- Meningococcal infections are acute, often fatal bacterial infections (caused by one of the bacterial serogroups A, B, C, W, X, and Y) occurring worldwide (primarily in the meningitis belt of sub-Saharan Africa) and acquired through the inhalation of aerosolized respiratory droplets or through direct contact with objects contaminated with respiratory secretions from an infected person or carrier (without symptoms).
- Risk is generally low but is highest for travelers going to the meningitis belt and any other destination with a current local epidemic. Risk increases with the level of contact with the local population.

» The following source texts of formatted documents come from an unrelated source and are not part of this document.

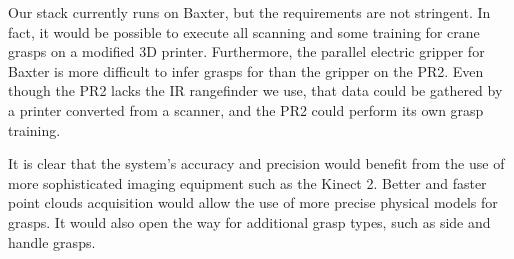 \documentclass{article}
\begin{document}

Our stack currently runs on Baxter, but the requirements are not
stringent.  In fact, it would be possible to execute all scanning and
some training for crane grasps on a modified 3D printer. Furthermore,
the parallel electric gripper for Baxter is more difficult to infer
grasps for than the gripper on the PR2.  Even though the PR2 lacks the
IR rangefinder we use, that data could be gathered by a printer
converted from a scanner, and the PR2 could perform its own grasp
training.

It is clear that the system's accuracy and precision would benefit
from the use of more sophisticated imaging equipment such as the
Kinect 2. Better and faster point clouds acquisition would allow the
use of more precise physical models for grasps. It would also open the
way for additional grasp types, such as side and handle grasps.



{\tiny


}
\end{document}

- Symptoms are usually severe and include fever, rash, severe headache, vomiting, neck and back pain with rigidity, altered consciousness, and coma.
- Consequences of infection include deafness, difficulty concentrating and sleeping, or death (which may occur within 12-24 hours of initial symptoms).
- Prevention includes observing good respiratory (cough and sneeze etiquette) and hand-hygiene measures.
- Meningococcal vaccines (protecting against different serogroups) are available. Quadrivalent (serogroups A, C, W, Y) meningococcal vaccine is given as a single dose to travelers at risk and given routinely to nontraveling adolescents at age 11 years and then again at age 16 years. At-risk travelers aged 2 months and older should receive 1 to 3 doses depending on age. Meningococcal B vaccines (serogroup B) are not indicated for travel but may be given as a routine vaccine to persons aged 16 to 23 years.
- Vaccine side effects are mild and include injection-site reactions, headache, fatigue, muscle aches, weakness, and fever. Persons receiving quadrivalent vaccine may experience a painful swelling of the arm.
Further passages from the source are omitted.